Jakarta, Kompas -
Guru Besar Ilmu Penyakit Dalam Fakultas Kedokteran Universitas Indonesia (IPD FK UI) Sarwono Waspadji, Rabu (2/11), mengatakan, amputasi tak perlu jika luka di kaki tak parah. Apabila kondisi baik, cukup antibiotika. ”Masalahnya, pasien biasa ke rumah sakit saat luka sudah parah,” ujarnya, kemarin.
Studi populasi di Koja, Jakarta Utara, pada tahun 1981 menunjukkan, penyandang kaki diabetes 1,7 persen. Pada 2004-2005 di seluruh Jakarta, penyandang kaki diabetes lebih dari 12 persen.
Sarwono yang juga konsultan endokrin metabolik dan diabetes (KEMD) mengatakan, penyandang kaki diabetes yang pernah diamputasi memiliki risiko tinggi untuk diamputasi kembali.

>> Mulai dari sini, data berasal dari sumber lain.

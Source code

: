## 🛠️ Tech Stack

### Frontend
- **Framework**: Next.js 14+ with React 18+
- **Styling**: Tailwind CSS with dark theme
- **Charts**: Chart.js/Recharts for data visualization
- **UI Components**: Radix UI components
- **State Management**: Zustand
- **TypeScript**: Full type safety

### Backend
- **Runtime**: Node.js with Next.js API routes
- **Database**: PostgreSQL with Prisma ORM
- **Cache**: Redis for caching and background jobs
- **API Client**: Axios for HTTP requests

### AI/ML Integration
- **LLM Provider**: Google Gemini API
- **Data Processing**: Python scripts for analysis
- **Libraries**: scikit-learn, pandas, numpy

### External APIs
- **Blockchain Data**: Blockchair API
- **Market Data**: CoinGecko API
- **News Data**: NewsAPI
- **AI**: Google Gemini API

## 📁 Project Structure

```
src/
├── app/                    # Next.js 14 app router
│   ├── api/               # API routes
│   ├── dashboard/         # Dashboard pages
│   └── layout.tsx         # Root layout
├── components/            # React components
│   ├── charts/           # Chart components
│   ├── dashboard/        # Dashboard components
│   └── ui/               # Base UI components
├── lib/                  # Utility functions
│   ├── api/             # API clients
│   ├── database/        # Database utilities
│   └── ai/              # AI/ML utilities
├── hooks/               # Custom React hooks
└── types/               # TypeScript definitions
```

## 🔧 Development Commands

Amputasi mengubah bentuk kaki. Tanpa alas kaki khusus, bagian tertentu kaki mengalami tekanan besar sehingga mudah luka. ”Mereka yang berisiko tinggi harus merawat kaki sama seperti merawat wajah,” tuturnya.
Dosen IPD FK UI yang juga konsultan, EM Yunir, menambahkan, selain pernah diamputasi, faktor risiko kaki diabetes lain adalah menderita diabetes lebih dari 10 tahun, gangguan penglihatan dan neuropati (sistem saraf tepi), hingga komplikasi penyakit lain, seperti gagal ginjal dan jantung.
Saat kulit kaki kering, jari bengkok, telapak kaki datar, ada benjolan bagian tertentu di kaki, atau kuku kaki kusam dan menebal, maka penyandang kaki diabetes harus waspada. Luka sekecil apa pun bisa jadi sumber infeksi yang memicu amputasi.
”85 persen amputasi kaki diabetes didahului ulkus (luka terbuka). Artinya, amputasi sebenarnya bisa dicegah,” katanya.
Untuk itu, penyandang kaki diabetes harus selalu menggunakan alas kaki sesuai bentuk kaki, kecuali saat tidur. Sepatu hendaknya dibeli sore hari saat ukuran kaki membesar. Dan, jaga kaki tetap kering untuk mencegah kuman.